## INFORMATION SHOWN

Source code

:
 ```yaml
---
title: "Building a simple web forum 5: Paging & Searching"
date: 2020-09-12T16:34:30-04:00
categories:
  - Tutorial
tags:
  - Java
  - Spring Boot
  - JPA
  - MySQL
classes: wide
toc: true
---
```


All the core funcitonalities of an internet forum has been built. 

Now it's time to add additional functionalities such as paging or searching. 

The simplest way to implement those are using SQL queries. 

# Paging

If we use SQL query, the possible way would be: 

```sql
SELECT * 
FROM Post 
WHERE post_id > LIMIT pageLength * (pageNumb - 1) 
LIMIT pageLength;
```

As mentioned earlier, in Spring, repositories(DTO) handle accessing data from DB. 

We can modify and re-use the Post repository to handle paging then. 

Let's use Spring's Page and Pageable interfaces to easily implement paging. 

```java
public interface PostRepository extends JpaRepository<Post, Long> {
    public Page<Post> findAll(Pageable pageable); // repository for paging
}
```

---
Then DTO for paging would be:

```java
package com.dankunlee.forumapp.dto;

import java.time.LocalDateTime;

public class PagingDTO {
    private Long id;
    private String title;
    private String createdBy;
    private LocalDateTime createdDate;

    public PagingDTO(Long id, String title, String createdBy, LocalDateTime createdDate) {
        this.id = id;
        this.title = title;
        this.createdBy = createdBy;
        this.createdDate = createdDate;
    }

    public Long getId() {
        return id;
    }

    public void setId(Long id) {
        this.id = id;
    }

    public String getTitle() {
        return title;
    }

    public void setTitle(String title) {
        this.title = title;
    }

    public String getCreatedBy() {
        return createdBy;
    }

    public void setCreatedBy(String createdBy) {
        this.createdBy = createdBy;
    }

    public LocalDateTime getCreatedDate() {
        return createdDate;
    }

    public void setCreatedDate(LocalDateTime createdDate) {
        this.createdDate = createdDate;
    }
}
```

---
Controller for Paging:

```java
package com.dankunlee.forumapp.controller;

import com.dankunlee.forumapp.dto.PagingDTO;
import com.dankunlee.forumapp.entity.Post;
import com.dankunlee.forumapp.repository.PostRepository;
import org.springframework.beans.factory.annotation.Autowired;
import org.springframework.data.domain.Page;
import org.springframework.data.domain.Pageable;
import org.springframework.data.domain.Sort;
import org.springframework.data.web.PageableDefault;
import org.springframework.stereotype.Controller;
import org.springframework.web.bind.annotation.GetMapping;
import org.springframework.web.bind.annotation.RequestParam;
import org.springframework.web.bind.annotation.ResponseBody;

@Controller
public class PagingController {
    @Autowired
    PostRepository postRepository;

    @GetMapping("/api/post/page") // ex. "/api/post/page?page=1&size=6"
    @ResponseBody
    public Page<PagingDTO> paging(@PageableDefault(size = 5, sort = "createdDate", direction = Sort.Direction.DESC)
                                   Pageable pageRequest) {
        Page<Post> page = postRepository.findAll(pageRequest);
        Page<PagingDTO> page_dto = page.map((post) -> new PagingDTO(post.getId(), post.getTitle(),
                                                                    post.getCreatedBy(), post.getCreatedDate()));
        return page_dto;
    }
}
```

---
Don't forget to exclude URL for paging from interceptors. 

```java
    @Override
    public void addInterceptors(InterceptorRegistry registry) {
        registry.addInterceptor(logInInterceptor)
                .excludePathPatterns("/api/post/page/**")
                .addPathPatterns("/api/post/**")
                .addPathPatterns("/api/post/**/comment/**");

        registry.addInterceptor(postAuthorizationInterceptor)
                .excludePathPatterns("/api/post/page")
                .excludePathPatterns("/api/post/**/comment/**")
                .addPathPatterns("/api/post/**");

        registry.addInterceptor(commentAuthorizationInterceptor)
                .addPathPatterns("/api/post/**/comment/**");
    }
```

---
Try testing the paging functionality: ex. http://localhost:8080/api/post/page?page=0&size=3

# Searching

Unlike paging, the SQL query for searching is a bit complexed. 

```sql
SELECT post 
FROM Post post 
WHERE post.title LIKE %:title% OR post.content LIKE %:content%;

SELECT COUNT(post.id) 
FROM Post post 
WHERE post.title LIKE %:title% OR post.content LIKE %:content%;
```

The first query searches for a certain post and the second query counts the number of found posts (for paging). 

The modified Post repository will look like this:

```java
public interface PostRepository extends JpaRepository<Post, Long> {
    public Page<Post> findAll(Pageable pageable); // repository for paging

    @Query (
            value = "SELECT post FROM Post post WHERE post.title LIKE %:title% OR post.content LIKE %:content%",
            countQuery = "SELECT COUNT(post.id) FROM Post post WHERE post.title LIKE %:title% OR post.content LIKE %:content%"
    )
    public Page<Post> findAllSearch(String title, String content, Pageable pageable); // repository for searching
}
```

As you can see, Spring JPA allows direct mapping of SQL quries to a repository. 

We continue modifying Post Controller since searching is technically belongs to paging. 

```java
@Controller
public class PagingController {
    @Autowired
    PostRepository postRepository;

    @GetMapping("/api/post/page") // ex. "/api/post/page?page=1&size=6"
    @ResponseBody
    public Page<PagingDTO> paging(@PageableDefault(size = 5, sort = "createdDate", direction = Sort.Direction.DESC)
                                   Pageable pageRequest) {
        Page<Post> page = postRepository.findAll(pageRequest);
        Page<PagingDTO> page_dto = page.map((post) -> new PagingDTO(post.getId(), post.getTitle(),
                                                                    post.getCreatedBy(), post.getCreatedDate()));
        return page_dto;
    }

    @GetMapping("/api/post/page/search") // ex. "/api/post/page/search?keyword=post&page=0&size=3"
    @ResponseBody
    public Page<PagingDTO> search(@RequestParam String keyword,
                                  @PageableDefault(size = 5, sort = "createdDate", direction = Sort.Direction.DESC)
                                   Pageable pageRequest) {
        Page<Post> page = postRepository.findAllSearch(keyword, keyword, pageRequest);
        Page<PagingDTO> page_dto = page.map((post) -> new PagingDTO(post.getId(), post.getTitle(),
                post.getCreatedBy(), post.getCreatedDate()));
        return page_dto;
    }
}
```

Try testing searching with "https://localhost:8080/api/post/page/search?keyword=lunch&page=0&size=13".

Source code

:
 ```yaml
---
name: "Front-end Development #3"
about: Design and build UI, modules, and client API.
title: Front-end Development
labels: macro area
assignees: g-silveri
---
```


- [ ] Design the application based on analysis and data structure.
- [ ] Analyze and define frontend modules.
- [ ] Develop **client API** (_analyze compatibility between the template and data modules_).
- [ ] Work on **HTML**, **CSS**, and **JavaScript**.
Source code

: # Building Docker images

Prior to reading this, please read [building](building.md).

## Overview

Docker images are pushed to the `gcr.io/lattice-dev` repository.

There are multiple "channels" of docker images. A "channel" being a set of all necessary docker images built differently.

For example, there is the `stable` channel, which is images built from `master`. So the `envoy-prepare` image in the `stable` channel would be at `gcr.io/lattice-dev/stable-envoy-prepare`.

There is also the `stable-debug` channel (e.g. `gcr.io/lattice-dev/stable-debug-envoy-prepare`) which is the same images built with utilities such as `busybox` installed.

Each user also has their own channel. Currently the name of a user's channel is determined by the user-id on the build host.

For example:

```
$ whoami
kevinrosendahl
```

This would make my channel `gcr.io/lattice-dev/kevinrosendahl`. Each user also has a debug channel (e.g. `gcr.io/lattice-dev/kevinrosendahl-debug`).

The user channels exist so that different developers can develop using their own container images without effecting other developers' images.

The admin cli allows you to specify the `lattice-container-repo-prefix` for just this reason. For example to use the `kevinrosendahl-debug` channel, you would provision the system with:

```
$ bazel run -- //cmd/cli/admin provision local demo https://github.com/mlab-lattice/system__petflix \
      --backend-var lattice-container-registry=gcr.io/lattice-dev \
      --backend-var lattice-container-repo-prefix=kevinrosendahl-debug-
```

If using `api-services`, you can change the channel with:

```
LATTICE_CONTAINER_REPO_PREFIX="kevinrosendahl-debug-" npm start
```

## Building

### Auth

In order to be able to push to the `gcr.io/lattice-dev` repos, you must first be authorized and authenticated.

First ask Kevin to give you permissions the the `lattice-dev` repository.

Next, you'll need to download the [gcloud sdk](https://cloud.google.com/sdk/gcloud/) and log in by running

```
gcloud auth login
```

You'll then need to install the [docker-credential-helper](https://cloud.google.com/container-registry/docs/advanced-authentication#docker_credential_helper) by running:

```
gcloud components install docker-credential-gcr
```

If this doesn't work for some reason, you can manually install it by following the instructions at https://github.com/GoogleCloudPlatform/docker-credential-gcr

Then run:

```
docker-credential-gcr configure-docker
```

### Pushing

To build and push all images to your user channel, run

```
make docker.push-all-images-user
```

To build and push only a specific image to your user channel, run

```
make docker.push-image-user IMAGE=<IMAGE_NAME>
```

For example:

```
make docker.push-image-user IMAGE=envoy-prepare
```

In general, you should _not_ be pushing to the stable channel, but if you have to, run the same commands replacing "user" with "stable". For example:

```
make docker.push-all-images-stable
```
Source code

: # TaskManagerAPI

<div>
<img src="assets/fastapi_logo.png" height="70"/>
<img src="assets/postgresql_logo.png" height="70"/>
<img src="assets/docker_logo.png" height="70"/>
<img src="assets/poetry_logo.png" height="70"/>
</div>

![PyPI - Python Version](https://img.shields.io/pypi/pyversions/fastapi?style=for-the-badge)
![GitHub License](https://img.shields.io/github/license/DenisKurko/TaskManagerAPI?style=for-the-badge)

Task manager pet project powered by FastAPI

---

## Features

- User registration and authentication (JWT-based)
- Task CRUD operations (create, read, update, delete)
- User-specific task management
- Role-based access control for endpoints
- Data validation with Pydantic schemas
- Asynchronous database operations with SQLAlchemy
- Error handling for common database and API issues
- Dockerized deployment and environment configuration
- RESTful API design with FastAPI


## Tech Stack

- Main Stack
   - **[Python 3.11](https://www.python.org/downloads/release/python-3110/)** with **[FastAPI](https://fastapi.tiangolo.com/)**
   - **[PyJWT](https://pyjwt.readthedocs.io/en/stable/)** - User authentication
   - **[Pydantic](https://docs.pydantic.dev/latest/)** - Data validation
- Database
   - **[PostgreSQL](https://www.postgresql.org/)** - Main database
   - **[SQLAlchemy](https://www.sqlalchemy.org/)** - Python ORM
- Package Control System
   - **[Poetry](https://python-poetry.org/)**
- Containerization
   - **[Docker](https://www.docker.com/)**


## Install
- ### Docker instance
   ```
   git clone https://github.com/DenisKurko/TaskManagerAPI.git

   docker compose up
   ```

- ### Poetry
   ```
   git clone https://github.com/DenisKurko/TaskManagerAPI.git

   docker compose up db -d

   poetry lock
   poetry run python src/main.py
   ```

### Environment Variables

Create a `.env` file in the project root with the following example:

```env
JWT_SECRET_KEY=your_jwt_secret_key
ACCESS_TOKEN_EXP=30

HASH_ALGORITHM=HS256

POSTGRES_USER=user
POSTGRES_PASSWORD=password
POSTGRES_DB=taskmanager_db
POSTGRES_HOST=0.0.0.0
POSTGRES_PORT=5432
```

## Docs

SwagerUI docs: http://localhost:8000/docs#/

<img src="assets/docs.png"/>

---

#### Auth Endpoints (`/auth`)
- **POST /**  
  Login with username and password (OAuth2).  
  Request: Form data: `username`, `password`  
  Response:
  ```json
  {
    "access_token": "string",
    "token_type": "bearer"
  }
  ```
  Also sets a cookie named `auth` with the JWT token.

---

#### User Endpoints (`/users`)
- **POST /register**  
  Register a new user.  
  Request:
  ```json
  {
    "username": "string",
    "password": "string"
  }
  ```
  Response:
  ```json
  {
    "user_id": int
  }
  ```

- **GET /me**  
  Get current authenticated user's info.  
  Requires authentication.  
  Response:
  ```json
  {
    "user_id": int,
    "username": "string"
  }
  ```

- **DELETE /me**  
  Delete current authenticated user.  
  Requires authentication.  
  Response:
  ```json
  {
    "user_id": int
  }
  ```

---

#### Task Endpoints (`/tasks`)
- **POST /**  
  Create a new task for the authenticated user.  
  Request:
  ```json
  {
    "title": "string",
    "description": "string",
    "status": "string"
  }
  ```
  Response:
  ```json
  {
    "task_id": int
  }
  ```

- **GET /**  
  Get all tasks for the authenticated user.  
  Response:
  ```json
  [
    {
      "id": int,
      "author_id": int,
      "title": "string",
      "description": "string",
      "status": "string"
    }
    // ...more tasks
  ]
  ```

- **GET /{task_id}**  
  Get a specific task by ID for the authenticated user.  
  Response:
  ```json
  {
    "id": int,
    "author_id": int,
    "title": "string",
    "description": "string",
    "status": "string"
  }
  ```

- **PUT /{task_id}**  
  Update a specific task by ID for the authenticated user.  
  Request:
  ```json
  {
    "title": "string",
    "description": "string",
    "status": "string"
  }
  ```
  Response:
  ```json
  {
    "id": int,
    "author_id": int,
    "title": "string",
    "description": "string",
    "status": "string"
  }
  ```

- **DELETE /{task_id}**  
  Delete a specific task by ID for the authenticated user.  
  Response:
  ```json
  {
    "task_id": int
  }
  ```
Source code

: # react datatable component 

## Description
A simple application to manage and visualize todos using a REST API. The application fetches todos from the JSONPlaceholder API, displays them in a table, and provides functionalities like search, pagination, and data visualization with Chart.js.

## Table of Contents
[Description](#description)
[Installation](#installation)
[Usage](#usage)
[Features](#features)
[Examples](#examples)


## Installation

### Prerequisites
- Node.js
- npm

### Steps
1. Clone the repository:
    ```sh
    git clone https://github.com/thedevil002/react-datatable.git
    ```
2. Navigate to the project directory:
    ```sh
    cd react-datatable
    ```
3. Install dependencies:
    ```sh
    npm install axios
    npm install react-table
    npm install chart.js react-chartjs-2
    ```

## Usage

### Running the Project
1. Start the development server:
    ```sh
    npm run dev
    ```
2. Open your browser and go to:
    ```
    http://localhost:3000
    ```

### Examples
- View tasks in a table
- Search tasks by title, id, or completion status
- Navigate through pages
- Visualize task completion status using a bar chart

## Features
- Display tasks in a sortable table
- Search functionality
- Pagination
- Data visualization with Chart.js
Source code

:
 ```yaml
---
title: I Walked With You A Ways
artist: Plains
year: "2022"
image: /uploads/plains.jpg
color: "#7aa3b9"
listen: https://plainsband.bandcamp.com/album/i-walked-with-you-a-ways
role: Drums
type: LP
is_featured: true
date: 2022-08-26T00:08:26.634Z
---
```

## EXERCISE GOAL
Copy out, word for word, the part of the entries above that begins at the line with "Update a specific" and ends at the line with "## Description", including both.

## RESPONSE TO THE EXERCISE
  Update a specific task by ID for the authenticated user.  
  Request:
  ```json
  {
    "title": "string",
    "description": "string",
    "status": "string"
  }
  ```
  Response:
  ```json
  {
    "id": int,
    "author_id": int,
    "title": "string",
    "description": "string",
    "status": "string"
  }
  ```

- **DELETE /{task_id}**  
  Delete a specific task by ID for the authenticated user.  
  Response:
  ```json
  {
    "task_id": int
  }
  ```
Source code

: # react datatable component 

## Description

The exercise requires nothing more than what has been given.